Copy the lines below exactly. Start at the first and finish with the line containing "11 (10) Ovary".

:: DATA SECTION

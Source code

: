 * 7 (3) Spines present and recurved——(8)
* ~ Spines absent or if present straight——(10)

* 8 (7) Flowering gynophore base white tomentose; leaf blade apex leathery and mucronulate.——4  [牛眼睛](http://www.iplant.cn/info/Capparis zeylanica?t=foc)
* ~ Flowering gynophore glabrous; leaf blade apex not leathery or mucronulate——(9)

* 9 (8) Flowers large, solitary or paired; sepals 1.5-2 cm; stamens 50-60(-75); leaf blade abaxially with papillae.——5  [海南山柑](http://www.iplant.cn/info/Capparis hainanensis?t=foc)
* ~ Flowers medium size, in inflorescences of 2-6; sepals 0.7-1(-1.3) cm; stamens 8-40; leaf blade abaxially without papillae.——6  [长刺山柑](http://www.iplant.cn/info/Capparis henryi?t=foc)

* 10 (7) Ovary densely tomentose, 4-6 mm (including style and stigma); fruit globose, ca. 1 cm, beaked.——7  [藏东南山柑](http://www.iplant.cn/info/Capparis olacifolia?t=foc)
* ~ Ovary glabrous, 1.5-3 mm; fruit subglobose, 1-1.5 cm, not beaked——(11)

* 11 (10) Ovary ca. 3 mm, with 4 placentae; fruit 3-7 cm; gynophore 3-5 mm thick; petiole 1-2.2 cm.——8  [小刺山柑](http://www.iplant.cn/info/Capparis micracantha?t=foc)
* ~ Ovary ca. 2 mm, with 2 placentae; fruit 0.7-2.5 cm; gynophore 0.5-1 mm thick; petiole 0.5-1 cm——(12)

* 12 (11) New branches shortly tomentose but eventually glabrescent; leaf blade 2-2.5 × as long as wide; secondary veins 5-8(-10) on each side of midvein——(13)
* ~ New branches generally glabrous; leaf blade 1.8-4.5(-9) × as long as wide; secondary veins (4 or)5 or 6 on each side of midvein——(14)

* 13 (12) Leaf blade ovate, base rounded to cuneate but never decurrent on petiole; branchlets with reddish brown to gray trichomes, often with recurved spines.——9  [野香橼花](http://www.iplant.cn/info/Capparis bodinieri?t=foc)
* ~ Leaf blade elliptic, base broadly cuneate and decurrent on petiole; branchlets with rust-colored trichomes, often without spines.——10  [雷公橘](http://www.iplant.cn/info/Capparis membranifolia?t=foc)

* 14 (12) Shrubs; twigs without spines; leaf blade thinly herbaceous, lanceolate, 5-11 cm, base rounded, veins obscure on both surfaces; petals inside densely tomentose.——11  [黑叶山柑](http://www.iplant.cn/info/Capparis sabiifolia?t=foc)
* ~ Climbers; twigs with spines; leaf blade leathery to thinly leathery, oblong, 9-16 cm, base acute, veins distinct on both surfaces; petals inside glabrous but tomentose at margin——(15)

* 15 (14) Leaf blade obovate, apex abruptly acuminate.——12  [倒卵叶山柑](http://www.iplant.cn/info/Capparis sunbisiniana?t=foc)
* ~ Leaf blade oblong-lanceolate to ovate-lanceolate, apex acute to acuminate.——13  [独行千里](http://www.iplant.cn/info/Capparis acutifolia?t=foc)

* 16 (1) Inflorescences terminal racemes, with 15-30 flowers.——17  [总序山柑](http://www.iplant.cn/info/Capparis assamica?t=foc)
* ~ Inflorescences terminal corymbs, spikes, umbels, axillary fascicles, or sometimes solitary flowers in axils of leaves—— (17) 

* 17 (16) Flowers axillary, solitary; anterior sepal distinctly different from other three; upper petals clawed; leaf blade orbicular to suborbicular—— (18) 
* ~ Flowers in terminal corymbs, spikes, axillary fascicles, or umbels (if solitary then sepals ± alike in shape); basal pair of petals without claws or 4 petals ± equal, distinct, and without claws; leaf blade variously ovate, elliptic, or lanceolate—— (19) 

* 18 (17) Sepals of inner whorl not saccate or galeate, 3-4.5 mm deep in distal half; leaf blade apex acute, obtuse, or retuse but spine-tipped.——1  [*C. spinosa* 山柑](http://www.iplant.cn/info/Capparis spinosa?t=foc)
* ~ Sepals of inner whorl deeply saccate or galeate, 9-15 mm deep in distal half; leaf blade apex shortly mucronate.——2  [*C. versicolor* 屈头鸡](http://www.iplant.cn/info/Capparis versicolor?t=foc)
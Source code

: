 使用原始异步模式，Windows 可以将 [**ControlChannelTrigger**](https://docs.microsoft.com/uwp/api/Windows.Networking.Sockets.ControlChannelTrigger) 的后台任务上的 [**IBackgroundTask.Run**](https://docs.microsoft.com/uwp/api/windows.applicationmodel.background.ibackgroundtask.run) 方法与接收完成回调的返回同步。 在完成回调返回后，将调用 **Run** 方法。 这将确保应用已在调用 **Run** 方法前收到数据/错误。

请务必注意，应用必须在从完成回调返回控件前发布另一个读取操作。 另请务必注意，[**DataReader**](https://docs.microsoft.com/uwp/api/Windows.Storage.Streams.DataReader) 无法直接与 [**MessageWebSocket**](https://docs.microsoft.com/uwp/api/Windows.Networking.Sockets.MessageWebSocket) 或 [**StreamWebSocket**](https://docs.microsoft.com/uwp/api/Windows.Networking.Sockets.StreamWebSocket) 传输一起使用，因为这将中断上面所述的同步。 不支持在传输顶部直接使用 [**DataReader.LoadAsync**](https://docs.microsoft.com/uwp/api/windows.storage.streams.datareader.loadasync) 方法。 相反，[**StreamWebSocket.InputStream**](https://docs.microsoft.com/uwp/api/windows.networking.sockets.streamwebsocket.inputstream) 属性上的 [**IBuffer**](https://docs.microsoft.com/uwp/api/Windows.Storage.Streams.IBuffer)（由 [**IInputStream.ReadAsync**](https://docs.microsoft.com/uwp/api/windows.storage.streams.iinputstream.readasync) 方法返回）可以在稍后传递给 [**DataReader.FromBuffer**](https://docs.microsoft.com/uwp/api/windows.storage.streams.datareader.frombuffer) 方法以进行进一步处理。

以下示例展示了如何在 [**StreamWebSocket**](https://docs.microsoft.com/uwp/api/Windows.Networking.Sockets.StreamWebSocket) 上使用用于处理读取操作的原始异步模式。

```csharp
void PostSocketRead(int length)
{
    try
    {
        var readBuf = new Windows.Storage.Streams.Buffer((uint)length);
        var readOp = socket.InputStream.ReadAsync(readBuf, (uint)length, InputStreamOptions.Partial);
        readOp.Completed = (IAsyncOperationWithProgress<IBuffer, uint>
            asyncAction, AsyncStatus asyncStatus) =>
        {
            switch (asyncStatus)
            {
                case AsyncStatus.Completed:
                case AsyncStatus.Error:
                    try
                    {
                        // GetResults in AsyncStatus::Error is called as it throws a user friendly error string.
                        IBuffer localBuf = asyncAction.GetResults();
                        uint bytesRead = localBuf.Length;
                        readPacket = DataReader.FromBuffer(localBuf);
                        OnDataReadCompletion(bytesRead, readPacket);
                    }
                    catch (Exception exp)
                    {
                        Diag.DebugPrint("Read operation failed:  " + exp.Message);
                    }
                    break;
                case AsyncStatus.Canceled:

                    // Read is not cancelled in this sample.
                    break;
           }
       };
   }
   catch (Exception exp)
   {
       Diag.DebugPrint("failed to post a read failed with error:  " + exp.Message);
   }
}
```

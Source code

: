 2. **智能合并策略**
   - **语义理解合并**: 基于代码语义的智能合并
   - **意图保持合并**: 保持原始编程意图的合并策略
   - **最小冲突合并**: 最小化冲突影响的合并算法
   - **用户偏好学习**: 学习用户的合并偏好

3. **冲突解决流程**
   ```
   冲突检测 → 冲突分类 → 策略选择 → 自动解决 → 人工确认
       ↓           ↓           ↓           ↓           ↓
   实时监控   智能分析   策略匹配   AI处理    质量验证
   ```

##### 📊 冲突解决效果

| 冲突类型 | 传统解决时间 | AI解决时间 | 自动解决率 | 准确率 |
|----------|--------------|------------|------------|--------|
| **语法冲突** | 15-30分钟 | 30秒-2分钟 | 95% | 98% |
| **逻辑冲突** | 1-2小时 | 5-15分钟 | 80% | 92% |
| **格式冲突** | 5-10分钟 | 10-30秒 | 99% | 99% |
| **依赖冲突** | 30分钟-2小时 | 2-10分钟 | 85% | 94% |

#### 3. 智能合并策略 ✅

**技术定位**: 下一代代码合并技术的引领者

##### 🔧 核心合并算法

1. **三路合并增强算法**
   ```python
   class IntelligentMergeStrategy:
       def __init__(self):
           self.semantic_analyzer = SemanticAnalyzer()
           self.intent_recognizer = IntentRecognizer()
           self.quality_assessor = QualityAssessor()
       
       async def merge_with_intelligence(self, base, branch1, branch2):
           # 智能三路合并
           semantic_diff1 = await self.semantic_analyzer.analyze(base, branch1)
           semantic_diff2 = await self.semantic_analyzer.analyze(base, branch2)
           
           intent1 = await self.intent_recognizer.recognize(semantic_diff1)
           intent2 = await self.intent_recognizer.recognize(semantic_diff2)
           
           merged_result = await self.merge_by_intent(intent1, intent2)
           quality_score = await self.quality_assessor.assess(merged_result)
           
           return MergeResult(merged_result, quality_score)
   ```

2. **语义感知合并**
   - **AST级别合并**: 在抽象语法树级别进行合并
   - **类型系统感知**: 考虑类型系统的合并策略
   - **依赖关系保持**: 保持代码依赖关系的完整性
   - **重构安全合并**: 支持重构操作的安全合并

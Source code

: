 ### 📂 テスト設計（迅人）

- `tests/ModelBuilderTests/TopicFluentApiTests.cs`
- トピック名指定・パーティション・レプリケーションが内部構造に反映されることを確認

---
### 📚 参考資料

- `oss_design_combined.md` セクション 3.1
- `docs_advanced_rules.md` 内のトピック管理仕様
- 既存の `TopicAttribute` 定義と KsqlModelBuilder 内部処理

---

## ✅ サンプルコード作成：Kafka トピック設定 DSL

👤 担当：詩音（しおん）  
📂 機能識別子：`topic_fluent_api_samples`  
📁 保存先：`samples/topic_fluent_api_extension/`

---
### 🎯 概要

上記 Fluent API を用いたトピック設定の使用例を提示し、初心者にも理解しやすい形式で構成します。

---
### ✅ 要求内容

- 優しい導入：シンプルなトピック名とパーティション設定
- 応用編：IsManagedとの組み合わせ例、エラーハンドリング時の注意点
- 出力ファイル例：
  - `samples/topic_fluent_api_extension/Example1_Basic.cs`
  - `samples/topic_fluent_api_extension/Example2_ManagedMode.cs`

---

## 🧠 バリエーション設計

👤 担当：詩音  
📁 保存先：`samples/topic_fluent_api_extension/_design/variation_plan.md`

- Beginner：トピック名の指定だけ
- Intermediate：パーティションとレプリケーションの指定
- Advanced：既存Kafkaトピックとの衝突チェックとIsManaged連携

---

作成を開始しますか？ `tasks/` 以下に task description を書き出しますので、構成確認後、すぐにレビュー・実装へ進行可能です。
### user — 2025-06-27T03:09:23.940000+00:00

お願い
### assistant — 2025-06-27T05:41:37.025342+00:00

::::

(RESPONSE BELOW):
Source code

: * 7 (3) Spines present and recurved——(8)
* ~ Spines absent or if present straight——(10)

* 8 (7) Flowering gynophore base white tomentose; leaf blade apex leathery and mucronulate.——4  [牛眼睛](http://www.iplant.cn/info/Capparis zeylanica?t=foc)
* ~ Flowering gynophore glabrous; leaf blade apex not leathery or mucronulate——(9)

* 9 (8) Flowers large, solitary or paired; sepals 1.5-2 cm; stamens 50-60(-75); leaf blade abaxially with papillae.——5  [海南山柑](http://www.iplant.cn/info/Capparis hainanensis?t=foc)
* ~ Flowers medium size, in inflorescences of 2-6; sepals 0.7-1(-1.3) cm; stamens 8-40; leaf blade abaxially without papillae.——6  [长刺山柑](http://www.iplant.cn/info/Capparis henryi?t=foc)

* 10 (7) Ovary densely tomentose, 4-6 mm (including style and stigma); fruit globose, ca. 1 cm, beaked.——7  [藏东南山柑](http://www.iplant.cn/info/Capparis olacifolia?t=foc)
* ~ Ovary glabrous, 1.5-3 mm; fruit subglobose, 1-1.5 cm, not beaked——(11)

* 11 (10) Ovary ca. 3 mm, with 4 placentae; fruit 3-7 cm; gynophore 3-5 mm thick; petiole 1-2.2 cm.——8  [小刺山柑](http://www.iplant.cn/info/Capparis micracantha?t=foc)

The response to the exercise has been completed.